To say drug trafficking is the most widespread and lucrative organized crime across the world is like stating the obvious. Large trafficking organizations dominate the illicit drug market which makes it relatively impossible for policy makers to eradicate drug trafficking worldwide.
According to United Nations Secretary General, Ban Ki Moon, the dynamics of illicit drug trafficking have shifted to the extent that West Africa is no longer just a transit point but a growing destination with more than a million users of hard drugs. In fact, the U.N Security Council recently called for greater regional cooperation against traffickers after observing that nothing less than $1.2 billion worth of cocaine passes through the region’s porous borders each year.

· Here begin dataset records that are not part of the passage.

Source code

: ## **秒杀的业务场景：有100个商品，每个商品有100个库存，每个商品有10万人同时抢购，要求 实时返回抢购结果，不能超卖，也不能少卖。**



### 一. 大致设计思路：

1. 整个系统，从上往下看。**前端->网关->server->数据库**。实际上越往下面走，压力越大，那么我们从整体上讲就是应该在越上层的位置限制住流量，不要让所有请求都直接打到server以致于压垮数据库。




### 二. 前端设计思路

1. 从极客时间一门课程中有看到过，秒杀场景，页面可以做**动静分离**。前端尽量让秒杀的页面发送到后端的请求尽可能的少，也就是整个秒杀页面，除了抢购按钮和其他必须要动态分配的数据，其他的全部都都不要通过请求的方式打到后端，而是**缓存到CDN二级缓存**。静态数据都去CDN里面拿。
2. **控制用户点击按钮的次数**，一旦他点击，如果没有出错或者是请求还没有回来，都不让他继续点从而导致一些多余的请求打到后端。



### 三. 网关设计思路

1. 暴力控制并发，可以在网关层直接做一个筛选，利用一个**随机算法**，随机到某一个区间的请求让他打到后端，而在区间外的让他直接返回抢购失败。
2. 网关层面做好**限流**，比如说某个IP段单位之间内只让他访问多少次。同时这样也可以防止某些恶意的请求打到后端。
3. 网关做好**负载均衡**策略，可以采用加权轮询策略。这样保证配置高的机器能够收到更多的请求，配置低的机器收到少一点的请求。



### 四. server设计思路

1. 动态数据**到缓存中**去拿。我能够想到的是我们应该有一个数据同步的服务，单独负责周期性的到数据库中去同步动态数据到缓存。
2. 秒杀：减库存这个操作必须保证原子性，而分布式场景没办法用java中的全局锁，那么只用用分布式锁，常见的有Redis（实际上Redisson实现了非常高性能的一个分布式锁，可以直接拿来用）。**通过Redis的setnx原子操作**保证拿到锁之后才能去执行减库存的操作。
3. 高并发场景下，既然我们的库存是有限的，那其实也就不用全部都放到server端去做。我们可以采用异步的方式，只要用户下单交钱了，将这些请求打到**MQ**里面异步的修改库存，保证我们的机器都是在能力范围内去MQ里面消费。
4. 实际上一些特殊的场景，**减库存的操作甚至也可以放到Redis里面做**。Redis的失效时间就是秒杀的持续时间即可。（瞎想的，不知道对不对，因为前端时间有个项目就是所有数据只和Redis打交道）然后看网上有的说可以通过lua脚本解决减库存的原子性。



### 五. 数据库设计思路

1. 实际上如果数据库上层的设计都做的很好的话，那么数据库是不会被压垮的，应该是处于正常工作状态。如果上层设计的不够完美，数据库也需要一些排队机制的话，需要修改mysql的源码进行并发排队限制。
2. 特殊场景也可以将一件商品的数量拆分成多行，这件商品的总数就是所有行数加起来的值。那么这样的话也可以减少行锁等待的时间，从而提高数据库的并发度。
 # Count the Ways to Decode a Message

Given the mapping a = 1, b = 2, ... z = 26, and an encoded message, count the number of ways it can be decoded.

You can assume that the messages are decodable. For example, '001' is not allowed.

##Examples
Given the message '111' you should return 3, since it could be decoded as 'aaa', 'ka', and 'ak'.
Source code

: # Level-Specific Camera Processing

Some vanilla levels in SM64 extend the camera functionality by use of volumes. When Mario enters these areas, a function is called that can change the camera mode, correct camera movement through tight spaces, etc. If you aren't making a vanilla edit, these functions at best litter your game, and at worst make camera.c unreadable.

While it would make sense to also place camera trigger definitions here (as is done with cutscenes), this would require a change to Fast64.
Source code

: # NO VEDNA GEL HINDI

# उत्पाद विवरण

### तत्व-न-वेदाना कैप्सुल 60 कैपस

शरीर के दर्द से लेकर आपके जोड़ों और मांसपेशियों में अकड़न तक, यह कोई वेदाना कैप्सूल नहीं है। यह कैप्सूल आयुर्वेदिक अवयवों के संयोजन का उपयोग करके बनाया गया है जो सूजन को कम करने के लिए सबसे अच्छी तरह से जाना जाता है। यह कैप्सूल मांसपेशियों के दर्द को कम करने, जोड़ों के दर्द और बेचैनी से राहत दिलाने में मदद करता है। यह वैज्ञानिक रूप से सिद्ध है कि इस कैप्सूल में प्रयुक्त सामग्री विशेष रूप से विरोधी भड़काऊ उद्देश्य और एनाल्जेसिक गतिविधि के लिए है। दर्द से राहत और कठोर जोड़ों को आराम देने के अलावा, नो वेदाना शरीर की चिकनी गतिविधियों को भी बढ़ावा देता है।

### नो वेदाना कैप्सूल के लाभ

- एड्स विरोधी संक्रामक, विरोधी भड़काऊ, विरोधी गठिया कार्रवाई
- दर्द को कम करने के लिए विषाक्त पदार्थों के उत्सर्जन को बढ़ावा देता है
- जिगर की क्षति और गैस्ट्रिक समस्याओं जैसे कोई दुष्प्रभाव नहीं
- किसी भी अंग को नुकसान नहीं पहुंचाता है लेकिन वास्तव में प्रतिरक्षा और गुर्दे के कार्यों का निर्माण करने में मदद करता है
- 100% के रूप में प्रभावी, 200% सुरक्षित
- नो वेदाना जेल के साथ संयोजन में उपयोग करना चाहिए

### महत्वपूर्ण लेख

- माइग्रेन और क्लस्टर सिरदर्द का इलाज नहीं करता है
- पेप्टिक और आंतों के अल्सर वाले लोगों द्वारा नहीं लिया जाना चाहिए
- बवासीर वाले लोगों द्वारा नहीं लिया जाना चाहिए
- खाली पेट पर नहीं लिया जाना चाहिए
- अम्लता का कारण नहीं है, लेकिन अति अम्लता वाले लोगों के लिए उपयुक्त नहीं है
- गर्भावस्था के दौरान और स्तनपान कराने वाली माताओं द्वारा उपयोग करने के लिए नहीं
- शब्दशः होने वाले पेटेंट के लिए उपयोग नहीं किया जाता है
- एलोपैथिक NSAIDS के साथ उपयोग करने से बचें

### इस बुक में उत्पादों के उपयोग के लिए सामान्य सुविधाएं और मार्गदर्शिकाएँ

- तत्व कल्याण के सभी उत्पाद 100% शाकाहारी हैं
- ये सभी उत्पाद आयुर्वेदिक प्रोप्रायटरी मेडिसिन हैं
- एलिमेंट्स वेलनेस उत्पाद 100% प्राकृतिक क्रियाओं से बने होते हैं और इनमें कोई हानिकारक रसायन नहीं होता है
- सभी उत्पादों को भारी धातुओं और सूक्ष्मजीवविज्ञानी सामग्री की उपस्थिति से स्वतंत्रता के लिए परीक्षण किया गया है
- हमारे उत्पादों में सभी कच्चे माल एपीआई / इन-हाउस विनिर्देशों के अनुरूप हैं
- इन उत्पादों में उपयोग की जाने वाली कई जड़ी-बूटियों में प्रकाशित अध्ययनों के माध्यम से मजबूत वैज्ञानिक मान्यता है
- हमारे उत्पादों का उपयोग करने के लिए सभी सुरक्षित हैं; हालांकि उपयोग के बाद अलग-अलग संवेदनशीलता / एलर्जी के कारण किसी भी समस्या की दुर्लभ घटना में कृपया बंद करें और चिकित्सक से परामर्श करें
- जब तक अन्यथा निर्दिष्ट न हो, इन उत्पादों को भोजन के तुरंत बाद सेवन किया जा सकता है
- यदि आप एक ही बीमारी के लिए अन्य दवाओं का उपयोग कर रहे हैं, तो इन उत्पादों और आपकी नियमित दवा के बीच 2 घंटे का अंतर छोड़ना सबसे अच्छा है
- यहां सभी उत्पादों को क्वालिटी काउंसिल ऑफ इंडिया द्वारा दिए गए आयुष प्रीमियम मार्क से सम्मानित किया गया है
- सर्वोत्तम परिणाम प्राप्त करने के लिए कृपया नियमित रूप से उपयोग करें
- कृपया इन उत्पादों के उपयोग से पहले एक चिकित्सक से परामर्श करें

For the past five years, 65% of West African drug barons arrested in Europe were Nigerians. The most populous black nation of the world has been enmeshed in illegal drug trafficking since the1980s. Despite stringent efforts by successive governments in the country to curb the menace, drug barons have continued to grow in leaps and bounds. The burgeoning narcotics trade has remained unloaded. Even after the Nigerian Drug Law Enforcement Agency, (NDLEA) was established in 1990 to clamp down on them, the agency’s effort of fighting the scourge is not enough to discourage the dealers.
As active and as vigilant the drug enforcement agency is in the country today, drug traffickers seem not to be sleeping in finding ways of beating the eagle eyes of the NDLEA. Those who know informed us that these days, Nigerian drug barons have concocted new methods to transport cocaine and heroine to various destinations.
It was learnt that the traffickers now convert cocaine and heroin into liquid. Sources within NDLEA say some of the seized drugs were dissolved in water and absorbed into towels and a T-shirt. Others were industrially packed in tin foods, body cream pack and a host of other industrial products that are sealed to represent a particular brand.